Records excerpted from a collection »
● ● ● ●

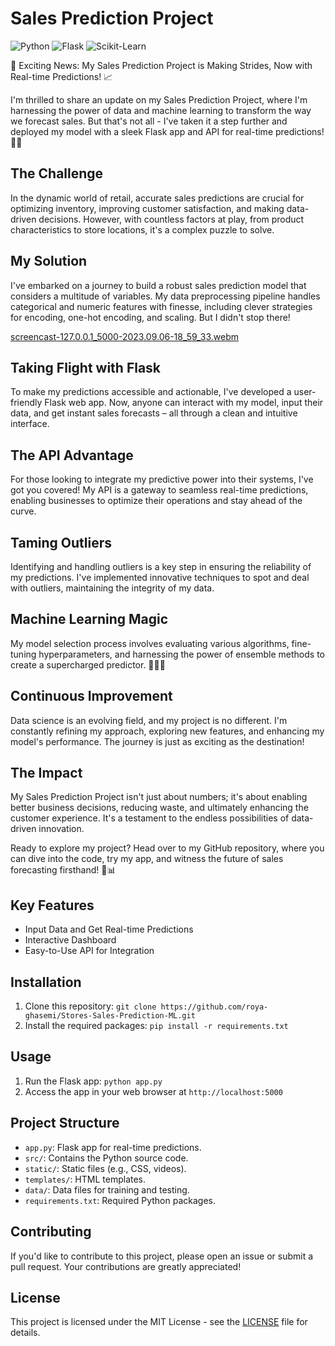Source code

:# Sales Prediction Project

![Python](https://img.shields.io/badge/Python-3.11%2B-blue)
![Flask](https://img.shields.io/badge/Flask-2.0.1-brightgreen)
![Scikit-Learn](https://img.shields.io/badge/scikit--learn-0.24.2-orange)

🚀 Exciting News: My Sales Prediction Project is Making Strides, Now with Real-time Predictions! 📈

I'm thrilled to share an update on my Sales Prediction Project, where I'm harnessing the power of data and machine learning to transform the way we forecast sales. But that's not all - I've taken it a step further and deployed my model with a sleek Flask app and API for real-time predictions! 🤖🌐

## The Challenge

In the dynamic world of retail, accurate sales predictions are crucial for optimizing inventory, improving customer satisfaction, and making data-driven decisions. However, with countless factors at play, from product characteristics to store locations, it's a complex puzzle to solve.

## My Solution

I've embarked on a journey to build a robust sales prediction model that considers a multitude of variables. My data preprocessing pipeline handles categorical and numeric features with finesse, including clever strategies for encoding, one-hot encoding, and scaling. But I didn't stop there!


[screencast-127.0.0.1_5000-2023.09.06-18_59_33.webm](https://github.com/roya-ghasemi/Stores-Sales-Prediction-ML/assets/104451288/82d3211b-9224-45c9-967b-6213aab3402a)

## Taking Flight with Flask

To make my predictions accessible and actionable, I've developed a user-friendly Flask web app. Now, anyone can interact with my model, input their data, and get instant sales forecasts – all through a clean and intuitive interface.

## The API Advantage

For those looking to integrate my predictive power into their systems, I've got you covered! My API is a gateway to seamless real-time predictions, enabling businesses to optimize their operations and stay ahead of the curve.

## Taming Outliers

Identifying and handling outliers is a key step in ensuring the reliability of my predictions. I've implemented innovative techniques to spot and deal with outliers, maintaining the integrity of my data.

## Machine Learning Magic

My model selection process involves evaluating various algorithms, fine-tuning hyperparameters, and harnessing the power of ensemble methods to create a supercharged predictor. 🧙‍♂️✨

## Continuous Improvement

Data science is an evolving field, and my project is no different. I'm constantly refining my approach, exploring new features, and enhancing my model's performance. The journey is just as exciting as the destination!

## The Impact

My Sales Prediction Project isn't just about numbers; it's about enabling better business decisions, reducing waste, and ultimately enhancing the customer experience. It's a testament to the endless possibilities of data-driven innovation.

Ready to explore my project? Head over to my GitHub repository, where you can dive into the code, try my app, and witness the future of sales forecasting firsthand! 🚀📊

## Key Features

- Input Data and Get Real-time Predictions
- Interactive Dashboard
- Easy-to-Use API for Integration

## Installation

1. Clone this repository: `git clone https://github.com/roya-ghasemi/Stores-Sales-Prediction-ML.git`
2. Install the required packages: `pip install -r requirements.txt`

## Usage

1. Run the Flask app: `python app.py`
2. Access the app in your web browser at `http://localhost:5000`

## Project Structure

- `app.py`: Flask app for real-time predictions.
- `src/`: Contains the Python source code.
- `static/`: Static files (e.g., CSS, videos).
- `templates/`: HTML templates.
- `data/`: Data files for training and testing.
- `requirements.txt`: Required Python packages.

## Contributing

If you'd like to contribute to this project, please open an issue or submit a pull request. Your contributions are greatly appreciated!

## License

This project is licensed under the MIT License - see the [LICENSE](LICENSE) file for details.

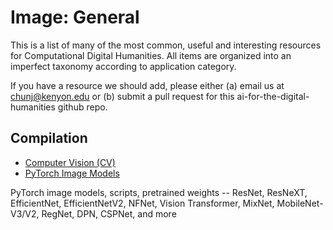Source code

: # Image: General

This is a list of many of the most common, useful and interesting resources for Computational Digital Humanities. All items are organized into an imperfect taxonomy according to application category.

If you have a resource we should add, please either (a) email us at chunj@kenyon.edu or (b) submit a pull request for this ai-for-the-digital-humanities github repo.


## Compilation
* [Computer Vision (CV)](https://github.com/jbhuang0604/awesome-computer-vision)
* [PyTorch Image Models](https://github.com/rwightman/pytorch-image-models)

PyTorch image models, scripts, pretrained weights -- ResNet, ResNeXT, EfficientNet, EfficientNetV2, NFNet, Vision Transformer, MixNet, MobileNet-V3/V2, RegNet, DPN, CSPNet, and more
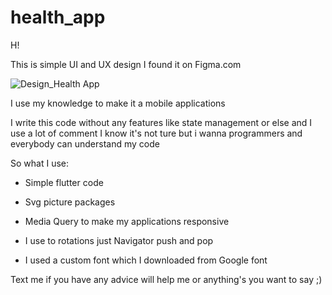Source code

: # health_app

H!

This is simple UI and UX design I found it on Figma.com

![Design_Health App](https://user-images.githubusercontent.com/95950048/210860633-bd41c967-8e9d-4844-8b88-169e6ba8802f.png)

I use my knowledge to make it a mobile applications

I write this code without any features like state management or else and I use a lot of comment I know it's not ture but i wanna programmers and everybody can understand my code

So what I use:

- Simple flutter code

- Svg picture packages

- Media Query to make my applications responsive

- I use to rotations just Navigator push and pop

- I used a custom font which I downloaded from Google font

Text me if you have any advice will help me or anything's you want to say ;)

● ● ● ●

What is expected » If a line of the data holds the string "submit", list it.

Final answer »
If you'd like to contribute to this project, please open an issue or submit a pull request. Your contributions are greatly appreciated!
If you have a resource we should add, please either (a) email us at chunj@kenyon.edu or (b) submit a pull request for this ai-for-the-digital-humanities github repo.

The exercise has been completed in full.